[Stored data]
==========

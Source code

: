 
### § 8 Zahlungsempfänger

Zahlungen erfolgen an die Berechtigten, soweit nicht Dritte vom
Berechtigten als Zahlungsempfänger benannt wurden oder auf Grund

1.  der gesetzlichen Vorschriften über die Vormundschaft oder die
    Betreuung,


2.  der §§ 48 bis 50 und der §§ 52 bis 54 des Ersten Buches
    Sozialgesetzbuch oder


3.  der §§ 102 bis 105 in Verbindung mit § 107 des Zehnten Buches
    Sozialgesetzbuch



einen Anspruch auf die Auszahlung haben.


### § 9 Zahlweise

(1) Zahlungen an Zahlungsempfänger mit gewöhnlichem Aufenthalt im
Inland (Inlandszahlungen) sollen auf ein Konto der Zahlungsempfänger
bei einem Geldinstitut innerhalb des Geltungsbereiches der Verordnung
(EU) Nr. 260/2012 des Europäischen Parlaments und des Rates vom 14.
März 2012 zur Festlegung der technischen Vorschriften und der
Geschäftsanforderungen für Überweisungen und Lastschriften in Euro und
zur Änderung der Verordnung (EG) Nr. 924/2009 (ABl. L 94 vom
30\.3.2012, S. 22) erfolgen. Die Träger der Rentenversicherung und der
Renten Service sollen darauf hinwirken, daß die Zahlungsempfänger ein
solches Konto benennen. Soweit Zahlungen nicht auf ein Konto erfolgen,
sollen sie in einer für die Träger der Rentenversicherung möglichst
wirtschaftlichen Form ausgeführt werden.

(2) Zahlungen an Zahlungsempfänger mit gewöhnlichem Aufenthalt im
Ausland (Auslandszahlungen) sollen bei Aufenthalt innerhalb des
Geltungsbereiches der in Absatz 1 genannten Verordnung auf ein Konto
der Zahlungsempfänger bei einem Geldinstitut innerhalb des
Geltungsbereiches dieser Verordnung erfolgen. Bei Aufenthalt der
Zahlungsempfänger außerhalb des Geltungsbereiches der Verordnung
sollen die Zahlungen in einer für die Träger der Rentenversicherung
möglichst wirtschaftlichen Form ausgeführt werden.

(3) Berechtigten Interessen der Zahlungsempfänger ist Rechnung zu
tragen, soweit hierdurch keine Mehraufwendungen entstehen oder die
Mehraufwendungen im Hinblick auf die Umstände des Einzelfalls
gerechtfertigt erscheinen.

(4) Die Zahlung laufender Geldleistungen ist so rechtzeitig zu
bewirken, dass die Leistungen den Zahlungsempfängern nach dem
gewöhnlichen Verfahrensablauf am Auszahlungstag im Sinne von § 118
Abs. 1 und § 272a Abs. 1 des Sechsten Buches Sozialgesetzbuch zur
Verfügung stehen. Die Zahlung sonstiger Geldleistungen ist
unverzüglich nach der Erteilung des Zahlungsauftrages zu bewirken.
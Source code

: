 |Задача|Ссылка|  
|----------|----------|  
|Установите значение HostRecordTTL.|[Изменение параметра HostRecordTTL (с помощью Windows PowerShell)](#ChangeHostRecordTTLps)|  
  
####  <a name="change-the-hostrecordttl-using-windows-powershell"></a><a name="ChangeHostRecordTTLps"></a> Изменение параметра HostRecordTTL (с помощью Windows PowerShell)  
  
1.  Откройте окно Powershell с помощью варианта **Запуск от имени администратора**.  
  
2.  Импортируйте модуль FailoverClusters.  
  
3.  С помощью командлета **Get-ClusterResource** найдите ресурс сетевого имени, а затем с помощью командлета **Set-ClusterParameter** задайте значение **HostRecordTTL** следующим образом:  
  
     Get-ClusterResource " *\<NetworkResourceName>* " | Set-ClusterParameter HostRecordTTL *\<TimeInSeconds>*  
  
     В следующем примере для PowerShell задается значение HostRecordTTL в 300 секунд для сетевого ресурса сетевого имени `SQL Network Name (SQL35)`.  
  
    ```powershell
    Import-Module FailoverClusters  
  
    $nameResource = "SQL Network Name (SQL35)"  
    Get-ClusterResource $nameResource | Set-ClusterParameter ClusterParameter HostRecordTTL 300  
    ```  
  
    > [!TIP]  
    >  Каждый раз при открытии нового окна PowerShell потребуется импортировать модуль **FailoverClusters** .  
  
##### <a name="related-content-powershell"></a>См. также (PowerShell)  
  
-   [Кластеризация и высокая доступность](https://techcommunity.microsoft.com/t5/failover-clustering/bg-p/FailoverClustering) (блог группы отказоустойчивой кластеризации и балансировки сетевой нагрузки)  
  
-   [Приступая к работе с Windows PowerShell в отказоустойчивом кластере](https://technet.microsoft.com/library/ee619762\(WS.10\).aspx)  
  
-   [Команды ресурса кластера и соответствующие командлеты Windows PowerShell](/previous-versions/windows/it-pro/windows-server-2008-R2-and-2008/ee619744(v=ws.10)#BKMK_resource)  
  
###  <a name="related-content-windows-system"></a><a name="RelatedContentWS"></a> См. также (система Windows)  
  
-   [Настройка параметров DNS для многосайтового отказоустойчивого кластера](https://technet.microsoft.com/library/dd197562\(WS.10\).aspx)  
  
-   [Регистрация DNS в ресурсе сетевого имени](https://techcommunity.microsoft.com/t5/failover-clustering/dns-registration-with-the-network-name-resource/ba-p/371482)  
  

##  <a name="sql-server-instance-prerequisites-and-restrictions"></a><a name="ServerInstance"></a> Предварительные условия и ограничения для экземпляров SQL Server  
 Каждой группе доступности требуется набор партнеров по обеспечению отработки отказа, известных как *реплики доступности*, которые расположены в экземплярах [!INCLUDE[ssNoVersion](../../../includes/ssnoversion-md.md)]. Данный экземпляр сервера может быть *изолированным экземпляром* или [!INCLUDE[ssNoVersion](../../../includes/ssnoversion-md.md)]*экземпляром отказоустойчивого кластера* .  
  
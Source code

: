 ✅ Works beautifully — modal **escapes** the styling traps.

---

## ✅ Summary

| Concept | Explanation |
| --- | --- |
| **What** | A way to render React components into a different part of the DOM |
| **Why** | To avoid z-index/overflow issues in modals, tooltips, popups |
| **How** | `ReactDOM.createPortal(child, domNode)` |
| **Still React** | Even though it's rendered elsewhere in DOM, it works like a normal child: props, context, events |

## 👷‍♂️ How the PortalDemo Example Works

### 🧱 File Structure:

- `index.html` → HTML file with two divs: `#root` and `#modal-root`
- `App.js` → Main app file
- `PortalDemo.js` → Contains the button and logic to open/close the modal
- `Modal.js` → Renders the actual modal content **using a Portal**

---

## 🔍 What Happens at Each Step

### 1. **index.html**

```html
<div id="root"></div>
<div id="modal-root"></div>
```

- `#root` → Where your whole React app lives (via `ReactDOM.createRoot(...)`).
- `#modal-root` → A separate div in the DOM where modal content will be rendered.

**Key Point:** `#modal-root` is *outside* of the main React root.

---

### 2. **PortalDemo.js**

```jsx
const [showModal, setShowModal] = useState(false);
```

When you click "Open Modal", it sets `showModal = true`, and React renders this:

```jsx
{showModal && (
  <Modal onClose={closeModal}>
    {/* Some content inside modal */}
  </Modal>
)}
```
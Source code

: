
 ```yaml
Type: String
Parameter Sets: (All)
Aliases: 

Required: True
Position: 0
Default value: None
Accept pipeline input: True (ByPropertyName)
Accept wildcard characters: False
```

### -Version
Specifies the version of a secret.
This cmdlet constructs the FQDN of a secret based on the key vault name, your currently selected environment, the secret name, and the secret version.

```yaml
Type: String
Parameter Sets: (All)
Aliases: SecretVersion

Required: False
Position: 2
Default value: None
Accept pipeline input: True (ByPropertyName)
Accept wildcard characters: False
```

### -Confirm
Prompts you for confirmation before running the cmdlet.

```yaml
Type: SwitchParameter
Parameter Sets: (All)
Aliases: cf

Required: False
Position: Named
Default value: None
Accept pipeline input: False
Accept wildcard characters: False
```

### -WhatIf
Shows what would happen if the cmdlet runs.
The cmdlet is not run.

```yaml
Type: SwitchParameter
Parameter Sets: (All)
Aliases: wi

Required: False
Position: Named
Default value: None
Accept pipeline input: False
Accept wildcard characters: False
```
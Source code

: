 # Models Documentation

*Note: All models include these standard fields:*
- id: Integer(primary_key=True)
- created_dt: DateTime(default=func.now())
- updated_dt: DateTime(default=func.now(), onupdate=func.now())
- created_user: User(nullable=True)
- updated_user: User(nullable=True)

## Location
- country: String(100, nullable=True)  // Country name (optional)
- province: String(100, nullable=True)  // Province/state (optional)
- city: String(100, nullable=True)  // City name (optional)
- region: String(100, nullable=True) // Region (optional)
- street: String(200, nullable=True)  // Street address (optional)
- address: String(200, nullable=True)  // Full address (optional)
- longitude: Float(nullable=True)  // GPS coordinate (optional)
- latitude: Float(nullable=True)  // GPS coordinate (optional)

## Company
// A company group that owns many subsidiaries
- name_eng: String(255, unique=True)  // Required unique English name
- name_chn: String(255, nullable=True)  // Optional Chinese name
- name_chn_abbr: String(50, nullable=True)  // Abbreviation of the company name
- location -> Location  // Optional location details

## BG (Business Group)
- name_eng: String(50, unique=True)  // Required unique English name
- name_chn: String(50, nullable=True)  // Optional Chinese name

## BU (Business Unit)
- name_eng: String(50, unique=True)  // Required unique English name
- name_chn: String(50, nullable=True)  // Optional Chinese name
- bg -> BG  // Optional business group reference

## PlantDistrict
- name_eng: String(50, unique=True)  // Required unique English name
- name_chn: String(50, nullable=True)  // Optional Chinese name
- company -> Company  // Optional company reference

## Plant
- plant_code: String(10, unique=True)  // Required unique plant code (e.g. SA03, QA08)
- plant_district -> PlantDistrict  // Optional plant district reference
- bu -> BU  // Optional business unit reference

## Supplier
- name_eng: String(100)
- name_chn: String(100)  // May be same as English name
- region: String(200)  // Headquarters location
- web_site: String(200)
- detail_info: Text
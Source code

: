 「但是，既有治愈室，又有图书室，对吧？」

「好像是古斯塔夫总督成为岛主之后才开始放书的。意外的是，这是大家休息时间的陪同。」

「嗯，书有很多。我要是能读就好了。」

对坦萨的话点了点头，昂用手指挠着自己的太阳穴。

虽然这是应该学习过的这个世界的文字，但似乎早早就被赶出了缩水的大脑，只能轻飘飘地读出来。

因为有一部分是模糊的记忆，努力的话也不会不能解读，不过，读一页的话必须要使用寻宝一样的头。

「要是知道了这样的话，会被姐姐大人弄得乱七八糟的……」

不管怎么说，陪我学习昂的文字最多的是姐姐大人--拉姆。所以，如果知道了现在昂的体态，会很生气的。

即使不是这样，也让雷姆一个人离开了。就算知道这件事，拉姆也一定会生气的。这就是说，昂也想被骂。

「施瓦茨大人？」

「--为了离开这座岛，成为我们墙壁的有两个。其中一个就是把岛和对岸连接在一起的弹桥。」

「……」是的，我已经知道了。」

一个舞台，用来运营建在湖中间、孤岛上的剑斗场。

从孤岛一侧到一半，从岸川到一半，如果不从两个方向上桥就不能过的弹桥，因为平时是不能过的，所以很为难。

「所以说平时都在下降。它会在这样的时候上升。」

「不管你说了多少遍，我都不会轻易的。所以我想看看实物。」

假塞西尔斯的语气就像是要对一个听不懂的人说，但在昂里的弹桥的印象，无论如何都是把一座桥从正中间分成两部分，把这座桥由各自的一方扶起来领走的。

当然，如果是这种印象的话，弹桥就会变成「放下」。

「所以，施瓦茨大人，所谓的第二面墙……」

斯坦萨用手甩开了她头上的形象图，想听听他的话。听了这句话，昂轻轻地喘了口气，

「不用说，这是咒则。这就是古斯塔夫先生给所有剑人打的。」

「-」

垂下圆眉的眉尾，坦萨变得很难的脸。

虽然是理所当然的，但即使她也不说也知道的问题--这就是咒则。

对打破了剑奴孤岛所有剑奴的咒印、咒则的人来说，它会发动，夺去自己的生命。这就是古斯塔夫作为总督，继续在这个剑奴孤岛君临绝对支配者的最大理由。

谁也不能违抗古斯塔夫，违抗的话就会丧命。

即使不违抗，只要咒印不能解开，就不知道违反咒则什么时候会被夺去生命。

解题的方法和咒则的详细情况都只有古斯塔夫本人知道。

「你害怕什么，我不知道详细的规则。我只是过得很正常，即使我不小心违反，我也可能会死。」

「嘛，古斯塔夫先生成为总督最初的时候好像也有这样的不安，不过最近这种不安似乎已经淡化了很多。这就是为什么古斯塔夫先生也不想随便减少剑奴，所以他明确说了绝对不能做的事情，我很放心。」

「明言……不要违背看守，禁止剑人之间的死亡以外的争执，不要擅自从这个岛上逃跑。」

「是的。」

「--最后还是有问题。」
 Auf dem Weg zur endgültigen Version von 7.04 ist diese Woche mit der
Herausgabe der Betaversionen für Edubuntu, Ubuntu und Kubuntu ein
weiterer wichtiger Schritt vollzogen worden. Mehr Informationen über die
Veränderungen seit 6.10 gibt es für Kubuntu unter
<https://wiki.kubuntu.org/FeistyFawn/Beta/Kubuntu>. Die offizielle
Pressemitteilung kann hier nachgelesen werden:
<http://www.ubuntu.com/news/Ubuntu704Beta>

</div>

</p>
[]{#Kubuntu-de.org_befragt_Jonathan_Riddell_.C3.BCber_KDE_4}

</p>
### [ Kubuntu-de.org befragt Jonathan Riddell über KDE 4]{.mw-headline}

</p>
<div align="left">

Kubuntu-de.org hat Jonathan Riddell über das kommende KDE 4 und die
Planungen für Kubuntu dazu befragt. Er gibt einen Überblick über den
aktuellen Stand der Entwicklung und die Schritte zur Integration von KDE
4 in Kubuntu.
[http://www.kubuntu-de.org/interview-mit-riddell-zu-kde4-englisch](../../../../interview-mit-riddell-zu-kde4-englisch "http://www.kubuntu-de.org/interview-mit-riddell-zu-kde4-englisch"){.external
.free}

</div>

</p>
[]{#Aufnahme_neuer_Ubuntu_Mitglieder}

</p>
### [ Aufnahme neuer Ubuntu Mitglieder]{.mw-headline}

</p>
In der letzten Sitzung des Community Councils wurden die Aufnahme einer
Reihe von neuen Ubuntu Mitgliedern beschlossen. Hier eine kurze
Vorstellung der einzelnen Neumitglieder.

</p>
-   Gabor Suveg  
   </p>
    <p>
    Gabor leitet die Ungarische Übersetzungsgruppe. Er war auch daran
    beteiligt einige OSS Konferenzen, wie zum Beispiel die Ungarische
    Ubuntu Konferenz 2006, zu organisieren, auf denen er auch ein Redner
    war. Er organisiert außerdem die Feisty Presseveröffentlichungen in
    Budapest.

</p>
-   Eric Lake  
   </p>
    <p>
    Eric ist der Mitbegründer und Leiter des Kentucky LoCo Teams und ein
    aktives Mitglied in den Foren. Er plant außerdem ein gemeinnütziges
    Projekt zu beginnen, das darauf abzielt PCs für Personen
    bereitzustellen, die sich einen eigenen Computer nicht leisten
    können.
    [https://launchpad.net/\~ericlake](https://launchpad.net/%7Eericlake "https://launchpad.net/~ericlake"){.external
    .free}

==========

*What you have to do*
Output the lines above exactly, but only those between the line holding "Renten Service sollen" and the line holding "gewöhnlichen Verfahrensablauf am", inclusive.

*Response to the task*
Renten Service sollen darauf hinwirken, daß die Zahlungsempfänger ein
solches Konto benennen. Soweit Zahlungen nicht auf ein Konto erfolgen,
sollen sie in einer für die Träger der Rentenversicherung möglichst
wirtschaftlichen Form ausgeführt werden.

(2) Zahlungen an Zahlungsempfänger mit gewöhnlichem Aufenthalt im
Ausland (Auslandszahlungen) sollen bei Aufenthalt innerhalb des
Geltungsbereiches der in Absatz 1 genannten Verordnung auf ein Konto
der Zahlungsempfänger bei einem Geldinstitut innerhalb des
Geltungsbereiches dieser Verordnung erfolgen. Bei Aufenthalt der
Zahlungsempfänger außerhalb des Geltungsbereiches der Verordnung
sollen die Zahlungen in einer für die Träger der Rentenversicherung
möglichst wirtschaftlichen Form ausgeführt werden.

(3) Berechtigten Interessen der Zahlungsempfänger ist Rechnung zu
tragen, soweit hierdurch keine Mehraufwendungen entstehen oder die
Mehraufwendungen im Hinblick auf die Umstände des Einzelfalls
gerechtfertigt erscheinen.

(4) Die Zahlung laufender Geldleistungen ist so rechtzeitig zu
bewirken, dass die Leistungen den Zahlungsempfängern nach dem
gewöhnlichen Verfahrensablauf am Auszahlungstag im Sinne von § 118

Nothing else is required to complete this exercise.